The letter agreement also acknowledges that there has been a Change of Control (as defined in the Duggan Agreement) and that, pursuant to the Duggan Agreement, Mr. Duggan is entitled to continue to receive his base salary as severance for a period of 12 months after the termination of his employment with the Company if he executes a release of claims upon such termination. Mr. Duggan’s current annual base salary is $974,500, which reflects the 2% pay cut on September 1, 2011 that Mr. Duggan and other senior management at DMC agreed to as part of a cost cutting initiative. The letter agreement provides that Mr. Duggan’s salary for 2012 will remain at $974,500 and that his salary for future calendar years will be determined at a later date. Further, Mr. Duggan will not receive a 401(k) contribution from the Company in 2012.

In addition, the Company agreed to make additional severance payments to Mr. Duggan as a retention incentive. Mr. Duggan will receive an additional three months of severance payments if he remains employed by the Company through June 30, 2012 or an additional six months of severance payments if he remains employed by the Company through December 31, 2012. Thus, pursuant to the Duggan Agreement, as amended by the letter agreement, Mr. Duggan would be entitled to continue to receive his base salary for 18 months if he remains employed by the Company through December 31, 2012.

Additionally, the parties agreed to amend the Duggan Agreement to provide that the Company would not reimburse Mr. Duggan for the costs of his COBRA health care employee benefits coverage, but instead would pay Mr. Duggan the total amount that the COBRA reimbursement would have been for the 12 month severance period, grossed up for taxes, in the form of a lump sum bonus.

Finally, Mr. Duggan and the Company agreed that each would provide at least 60 days prior written notice if either decides to terminate Mr. Duggan’s employment with the Company prior to December 31, 2012. Except as modified by the letter agreement,  the Duggan Agreement shall continue in full force and effect in accordance with its terms.
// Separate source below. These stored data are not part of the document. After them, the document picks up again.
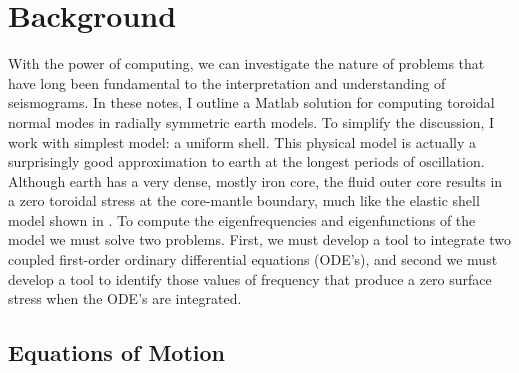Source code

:\documentclass[11pt,titlepage,fleqn]{article}
\begin{document}

\clearpage\pagebreak
\section{Background}

With the power of computing, we can investigate the nature of problems that have long been fundamental to the interpretation and understanding of seismograms. In these notes, I outline a Matlab solution for computing toroidal normal modes in radially symmetric earth models. To simplify the discussion, I work with simplest model: a uniform shell. This physical model is actually a surprisingly good approximation to earth at the longest periods of oscillation. Although earth has a very dense, mostly iron core, the fluid outer core results in a zero toroidal stress at the core-mantle boundary, much like the elastic shell model shown in . To compute the eigenfrequencies and eigenfunctions of the model we must solve two problems. First, we must develop a tool to integrate two coupled first-order ordinary differential equations (ODE's), and second we must develop a tool to identify those values of frequency that produce a zero surface stress when the ODE's are integrated.

\subsection*{Equations of Motion}
\end{document}
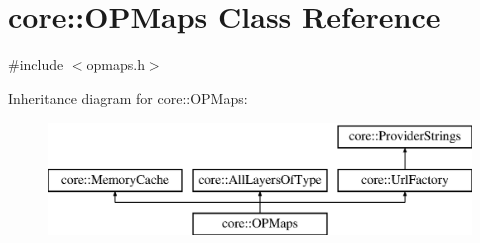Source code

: \hypertarget{classcore_1_1_o_p_maps}{\section{core\-:\-:\-O\-P\-Maps \-Class \-Reference}
\label{classcore_1_1_o_p_maps}
}


{\ttfamily \#include $<$opmaps.\-h$>$}

\-Inheritance diagram for core\-:\-:\-O\-P\-Maps\-:\begin{figure}[H]
\begin{center}
\leavevmode
\includegraphics[height=3.000000cm]{classcore_1_1_o_p_maps}
\end{center}
\end{figure}
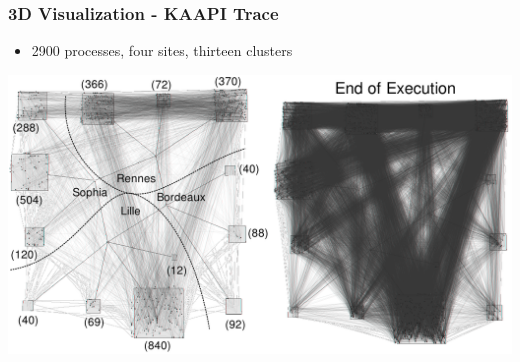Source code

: \frame
{
   \frametitle{3D Visualization - KAAPI Trace}
   \begin{itemize}
   \item 2900 processes, four sites, thirteen clusters
   \end{itemize}

   \vfill
   \hspace{-1cm}
   \begin{minipage}{\textwidth}
   \includegraphics[width=1.15\textwidth]{img/scenario-3d-E.pdf}
   \end{minipage}
}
The Duggan Agreement contains certain restrictive covenants, including an agreement not to compete with DMC for 18 months after his departure from the Company.

The foregoing summary of the letter agreement is a general description only, does not purport to be complete and is qualified in its entirety by the full text of the letter agreement, which is attached along with the Duggan Agreement as Exhibit 10.1 hereto and incorporated by reference herein.




Item 9.01


Financial Statements and Exhibits.



(d)        Exhibits.

            The exhibit filed as part of this Form 8-K is listed in the Exhibit Index that is             located at the end of this Form 8-K.


            Pursuant to the requirements of the Securities Exchange Act of 1934, the registrant has duly caused this report to be signed on its behalf by the undersigned hereunto duly authorized.

DATE:   December 19, 2011                            VANGUARD HEALTH SYSTEMS, INC.

                                                                        By: /s/ James H. Spalding                                    
                                                                               James H. Spalding
                                                                               Executive Vice President, General Counsel and


Exhibit No.                 Description

10.1                             Employment Letter, dated September 18, 2009, between The Detroit
                                    Medical Center and Michael E. Duggan, as amended by that certain letter
                                    agreement, effective as of December 15, 2011.